While often taken for granted, civics education plays a crucial role in a democracy like ours. This Blog is dedicated to enticing its readers into taking an active role in the formulation of the civics curriculum found in their local schools. In order to do this, the Blog is offering a newer way to look at civics education, a newer construct - liberated federalism or federation theory. Daniel Elazar defines federalism as "the mode of political organization that unites separate polities within an overarching political system by distributing power among general and constituent governments in a manner designed to protect the existence and authority of both." It depends on its citizens acting in certain ways which Elazar calls federalism's processes. Federation theory, as applied to civics curriculum, has a set of aims.

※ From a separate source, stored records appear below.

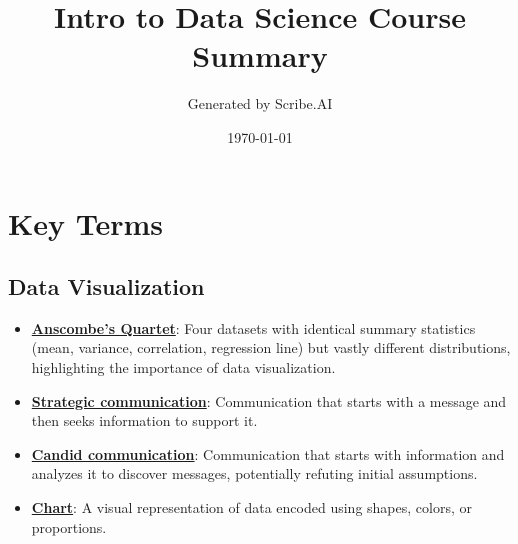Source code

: \documentclass{article}%
\title{Intro to Data Science Course Summary}%
\author{Generated by Scribe.AI}%
\date{\today}%
\begin{document}
%
\normalsize%
\maketitle%
\section{Key Terms}%
\label{sec:KeyTerms}%
\subsection{Data Visualization}%
\label{subsec:DataVisualization}%
\begin{itemize}[leftmargin=*]%
\item \href{https://purdue.brightspace.com/d2l/common/assets/pdfjs-d2l-dist/1.0.14-legacy/web/viewer.html?file=\%2Fcontent\%2Fenforced\%2F1095465-WL.202510.CS24200.LE1\%2F09L1-IntroToVis.pdf\%3Fou\%3D1095465\&lang=en-us\&container=d2l-fileviewer-rendered-pdf\&fullscreen=d2l-fileviewer-rendered-pdf-dialog\&height=667#page=6}{\textbf{Anscombe's Quartet}}: Four datasets with identical summary statistics (mean, variance, correlation, regression line) but vastly different distributions, highlighting the importance of data visualization.%
\item \href{https://purdue.brightspace.com/d2l/common/assets/pdfjs-d2l-dist/1.0.14-legacy/web/viewer.html?file=\%2Fcontent\%2Fenforced\%2F1095465-WL.202510.CS24200.LE1\%2F09L1-IntroToVis.pdf\%3Fou\%3D1095465\&lang=en-us\&container=d2l-fileviewer-rendered-pdf\&fullscreen=d2l-fileviewer-rendered-pdf-dialog\&height=667#page=4}{\textbf{Strategic communication}}: Communication that starts with a message and then seeks information to support it.%
\item \href{https://purdue.brightspace.com/d2l/common/assets/pdfjs-d2l-dist/1.0.14-legacy/web/viewer.html?file=\%2Fcontent\%2Fenforced\%2F1095465-WL.202510.CS24200.LE1\%2F09L1-IntroToVis.pdf\%3Fou\%3D1095465\&lang=en-us\&container=d2l-fileviewer-rendered-pdf\&fullscreen=d2l-fileviewer-rendered-pdf-dialog\&height=667#page=4}{\textbf{Candid communication}}: Communication that starts with information and analyzes it to discover messages, potentially refuting initial assumptions.%
\item \href{https://purdue.brightspace.com/d2l/common/assets/pdfjs-d2l-dist/1.0.14-legacy/web/viewer.html?file=\%2Fcontent\%2Fenforced\%2F1095465-WL.202510.CS24200.LE1\%2F09L1-IntroToVis.pdf\%3Fou\%3D1095465\&lang=en-us\&container=d2l-fileviewer-rendered-pdf\&fullscreen=d2l-fileviewer-rendered-pdf-dialog\&height=667#page=5}{\textbf{Chart}}: A visual representation of data encoded using shapes, colors, or proportions.%

\end{itemize}
\end{document}
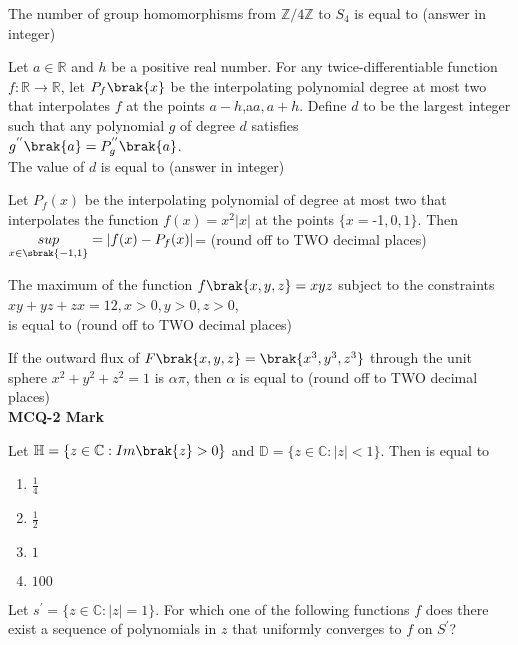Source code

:     \item  The number of group homomorphisms from $\mathbb{Z}/4\mathbb{Z}$ to $S_4$ is equal to \underline{\hspace{1.5cm}}(answer in integer)
    \item Let $a\in\mathbb{R}$ and $h$ be a positive real number. For any twice-differentiable function $f:\mathbb{R}\rightarrow\mathbb{R}$, let $P_f\brak{x}$ be the interpolating polynomial degree at most two that interpolates $f$ at the points $a-h$,a$a,a+h$. Define $d$ to be the largest integer such that any polynomial $g$ of degree $d$ satisfies\\
    $g^{''}\brak{a}=P^{''}_g\brak{a}$.\\The value of $d$ is equal to \underline{\hspace{2cm}}(answer in integer)
    \item Let $P_f(x)$ be the interpolating polynomial of degree at most two that interpolates the function $f(x) = x^2|x|$ at the points $\{x = $-1$, 0, 1\}$. Then\\
        ${\underset{x\in\sbrak{-1,1}}{sup}}=|f(x) - P_f(x)|$=
        \underline{\hspace{1.5cm}}(round off to TWO decimal places)
    \item The maximum of the function $f\brak{x,y,z}=xyz$ subject to the constraints\\$xy+yz+zx=12,x>0,y>0,z>0$,\\is equal to \underline{\hspace{1.5cm}}(round off to TWO decimal places)
    \item If the outward flux of $F\brak{x,y,z}=\brak{x^3,y^3,z^3}$ through the unit sphere $x^2+y^2+z^2=1$ is $\alpha\pi$, then $\alpha$ is equal to \underline{\hspace{1.5cm}}(round off to TWO decimal places)\\
    \textbf{MCQ-2 Mark}
    \item Let $\mathbb{H}=\{z\in\mathbb{C}: Im\brak{z}>0\}$ and $\mathbb{D}=\{z\in\mathbb{C}: |z|<1\}$. Then is equal to 
    \begin{enumerate}
        \item $\frac{1}{4}$
        \item $\frac{1}{2}$
        \item $1$
        \item $100$
    \end{enumerate} 
    \item Let $s^{\prime}=\{z\in\mathbb{C}:|z|=1\}$. For which one of the following functions $f$ does there exist a sequence of polynomials in $z$ that uniformly converges to $f$ on $S^\prime$?
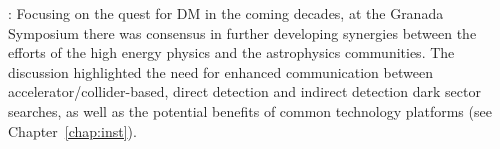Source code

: 






: Focusing on the quest for DM in the coming decades, at the Granada Symposium
there was consensus in further developing synergies between the efforts of the high energy physics and the astrophysics communities. 
The discussion highlighted the need for enhanced communication between accelerator/collider-based, direct detection and indirect detection dark sector searches, as well as the potential benefits of common technology platforms (see Chapter~\ref{chap:inst}). 

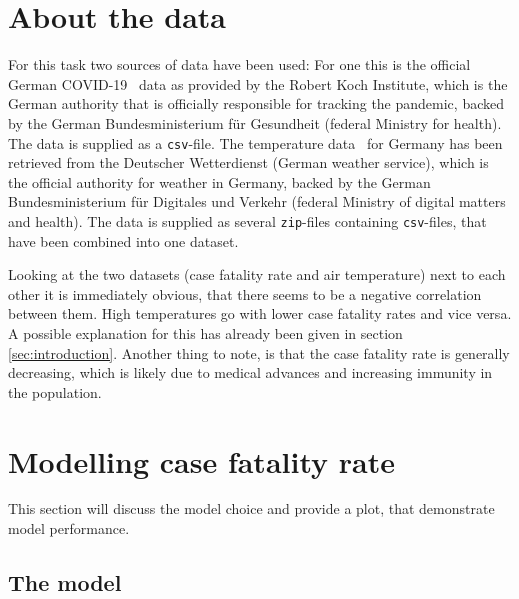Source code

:\documentclass{article}
\begin{document}
\section{About the data}

For this task two sources of data have been used: For one this is the official German COVID-19~\cite{rki_2022} data as provided by the Robert Koch Institute, which is the German authority that is officially responsible for tracking the pandemic, backed by the German Bundesministerium für Gesundheit (federal Ministry for health). The data is supplied as a \texttt{csv}-file. The temperature data~\cite{dwd_2022} for Germany has been retrieved from the Deutscher Wetterdienst (German weather service), which is the official authority for weather in Germany, backed by the German Bundesministerium für Digitales und Verkehr (federal Ministry of digital matters and health). The data is supplied as several \texttt{zip}-files containing \texttt{csv}-files, that have been combined into one dataset.

Looking at the two datasets (case fatality rate and air temperature) next to each other it is immediately obvious, that there seems to be a negative correlation between them. High temperatures go with lower case fatality rates and vice versa. A possible explanation for this has already been given in section \ref{sec:introduction}. Another thing to note, is that the case fatality rate is generally decreasing, which is likely due to medical advances and increasing immunity in the population.

\section{Modelling case fatality rate}
\label{sec:modelling}

This section will discuss the model choice and provide a plot, that demonstrate model performance.

\subsection{The model}
\end{document}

They are:
*Teach a view of government as a supra federated institution of society in which collective interests of the commonwealth are protected and advanced.
*Teach the philosophical basis of government's role as guardian of the grand partnership of citizens at both levels of individuals and associations of political and social intercourse.
*Convey the need of government to engender levels of support promoting a general sense of obligation and duty toward agreed upon goals and processes aimed at advancing the common betterment.
*Establish and justify a political morality which includes a process to assess whether that morality meets the needs of changing times while holding true to federalist values.
*Emphasize the integrity of the individual both in terms of liberty and equity in which each citizen is a member of a compacted arrangement and whose role is legally, politically, and socially congruent with the spirit of the Bill of Rights.
*Find a balance between a respect for national expertise and an encouragement of local, unsophisticated participation in policy decision-making and implementation.
Your input, as to the content of this Blog, is encouraged through this Blog directly or the Blog's email address: gravitascivics@gmail.com .
NOTE: This blog has led to the publication of a book. The title of that book is TOWARD A FEDERATED NATION: IMPLEMENTING NATIONAL CIVICS STANDARDS and it is available through Amazon in both ebook and paperback versions.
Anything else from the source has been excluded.